Simple Path Given two vertices, is there a path in the graph that connects them ?
Simple Connectivity We can check connectivity in linear time. Graph-search strategy is dependent on upon calling a search function for each connected component. In a DFS, the graph is connected if and only if the graph-search function calls the recursive DFS function just once. The number of connected components in the graph is precisely the number of times that recursive function is called from GRAPHSearch, so we can find number of connective components by keeping track of such calls.

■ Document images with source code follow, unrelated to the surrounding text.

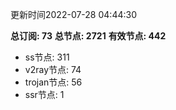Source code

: 更新时间2022-07-28 04:44:30

**总订阅: 73**
**总节点: 2721**
**有效节点: 442**
- ss节点: 311
- v2ray节点: 74
- trojan节点: 56
- ssr节点: 1
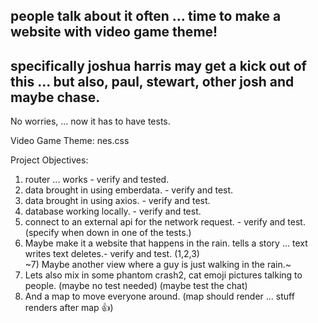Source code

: 
## people talk about it often ... time to make a website with video game theme!

## specifically joshua harris may get a kick out of this ... but also, paul, stewart, other josh and maybe chase.

No worries, ... now it has to have tests.

Video Game Theme: nes.css

Project Objectives:

1) router ... works - verify and tested.
2) data brought in using emberdata. - verify and test.
3) data brought in using axios. - verify and test.
4) database working locally. - verify and test.
5) connect to an external api for the network request. - verify and test. (specify when down in one of the tests.)
6) Maybe make it a website that happens in the rain. tells a story ... text writes text deletes.- verify and test. (1,2,3)
<br/>~7) Maybe another view where a guy is just walking in the rain.~
7) Lets also mix in some phantom crash2, cat emoji pictures talking to people. (maybe no test needed) (maybe test the chat)
8) And a map to move everyone around. (map should render ... stuff renders after map 👍)
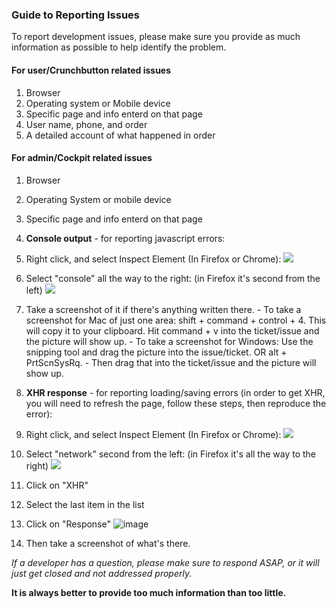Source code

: ### Guide to Reporting Issues

To report development issues, please make sure you provide as much information as possible to help identify the problem.

#### For user/Crunchbutton related issues

1. Browser
2. Operating system or Mobile device
3. Specific page and info enterd on that page
4. User name, phone, and order
5. A detailed account of what happened in order

#### For admin/Cockpit related issues

1. Browser
2. Operating System or mobile device
3. Specific page and info enterd on that page
4. **Console output** - for reporting javascript errors:
  1. Right click, and select Inspect Element (In Firefox or Chrome):
     <img src="https://cloud.githubusercontent.com/assets/10369508/6260200/01191b74-b790-11e4-89c3-f430962856c1.png">
  2. Select "console" all the way to the right: (in Firefox it's second from the left)
     <img src="https://cloud.githubusercontent.com/assets/10369508/6260238/9c213160-b790-11e4-93b8-0c2df98ef386.png">
  3. Take a screenshot of it if there's anything written there.
    - To take a screenshot for Mac of just one area: shift + command + control + 4. This will copy it to your clipboard. Hit command + v into the ticket/issue and the picture will show up. 
    - To take a screenshot for Windows: Use the snipping tool and drag the picture into the issue/ticket. OR alt + PrtScnSysRq.     - Then drag that into the ticket/issue and the picture will show up.
      
5. **XHR response** - for reporting loading/saving errors (in order to get XHR, you will need to refresh the page, follow these steps, then reproduce the error):
  1. Right click, and select Inspect Element (In Firefox or Chrome):
     <img src="https://cloud.githubusercontent.com/assets/10369508/6260200/01191b74-b790-11e4-89c3-f430962856c1.png">
  2. Select "network" second from the left: (in Firefox it's all the way to the right)
     <img src="https://cloud.githubusercontent.com/assets/10369508/6260328/05d47404-b792-11e4-9799-4ee9a0f3e542.png">
  4. Click on "XHR"
  5. Select the last item in the list
  6. Click on "Response"
     ![image](https://cloud.githubusercontent.com/assets/27974/6272179/96a299d8-b81a-11e4-9064-bea9e449f03b.png)
  7. Then take a screenshot of what's there. 

*If a developer has a question, please make sure to respond ASAP, or it will just get closed and not addressed properly.*

**It is always better to provide too much information than too little.**
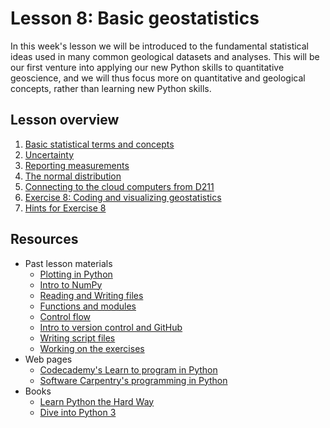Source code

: # Lesson 8: Basic geostatistics
In this week's lesson we will be introduced to the fundamental statistical ideas used in many common geological datasets and analyses.
This will be our first venture into applying our new Python skills to quantitative geoscience, and we will thus focus more on quantitative and geological concepts, rather than learning new Python skills.

## Lesson overview

1. [Basic statistical terms and concepts](Lesson/basic-terms.md)
2. [Uncertainty](Lesson/uncertainty.md)
3. [Reporting measurements](Lesson/reporting-measurements.md)
4. [The normal distribution](Lesson/normal-distribution.md)
5. [Connecting to the cloud computers from D211](Lesson/connecting-to-cloud.md)
6. [Exercise 8: Coding and visualizing geostatistics](https://github.com/Intro-Quantitative-Geology/Exercise-8)
7. [Hints for Exercise 8](Lesson/hints.md)

## Resources
- Past lesson materials
  - [Plotting in Python](https://github.com/Python-for-geo-people/Lesson-7-Plotting)
  - [Intro to NumPy](https://github.com/Python-for-geo-people/Lesson-6-Intro-to-NumPy/blob/master/Lesson/intro-to-numpy.md)
  - [Reading and Writing files](https://github.com/Python-for-geo-people/Lesson-5-Reading-Writing)
  - [Functions and modules](https://github.com/Python-for-geo-people/Functions-and-modules)
  - [Control flow](https://github.com/Python-for-geo-people/Control-flow)
  - [Intro to version control and GitHub](https://github.com/Python-for-geo-people/Diving-into-Python/tree/master/Lesson/intro-to-GitHub.md)
  - [Writing script files](https://github.com/Python-for-geo-people/Diving-into-Python/tree/master/Lesson/writing-scripts.md)
  - [Working on the exercises](https://github.com/Python-for-geo-people/Diving-into-Python/tree/master/Lesson/working-on-assignment.md)
- Web pages
  - [Codecademy's Learn to program in Python](https://www.codecademy.com/learn/python)
  - [Software Carpentry's programming in Python](https://swcarpentry.github.io/python-novice-inflammation/)
- Books
  - [Learn Python the Hard Way](http://learnpythonthehardway.org/book/)
  - [Dive into Python 3](http://www.diveinto.org/python3/)
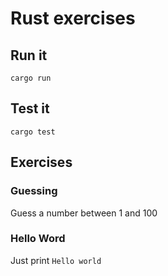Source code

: # Rust exercises

## Run it

`cargo run`

## Test it

`cargo test`

## Exercises

### Guessing

Guess a number between 1 and 100

### Hello Word

Just print `Hello world`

Program 18.4 Graph Connectivity
CC constructor computes, in linear time, the number of connected components in a graph and stores a component index associated index associated with each vertex in the private vertex-indexed vector id. Clients can use a CC object to find the number of connected components (count ) or test whether any pair of vertices are connected (connect), in constant time.
template <class Graph> class CC
{
const Graph &G;
int ccnt;
vector <int> id;
void ccR(int w)
{
id[w] = ccnt;
typename Graph::adjIterator A(G,w);
for(int v = A.beg(); !A.end(); v = A.nxt())
if(id[v] == -1) ccR(v);
}
public:
CC(const Graph &G) : G(G), ccnt(0), id(G.V(),-1)
{
for(int v = 0; v <G.V() ; v++)
if(id[v] == -1) { ccR(v); ccnt++;}
}
int count() const {return ccnt;}
bool connect(int s, int t) const
{ return id[s] == id[t] ; }
};
**Two-way Euler tour ** is a DFS-based class for finding a path that uses all the edges in a graph exactly twice-once in each direction.
The path corresponds to Tremaux exploration.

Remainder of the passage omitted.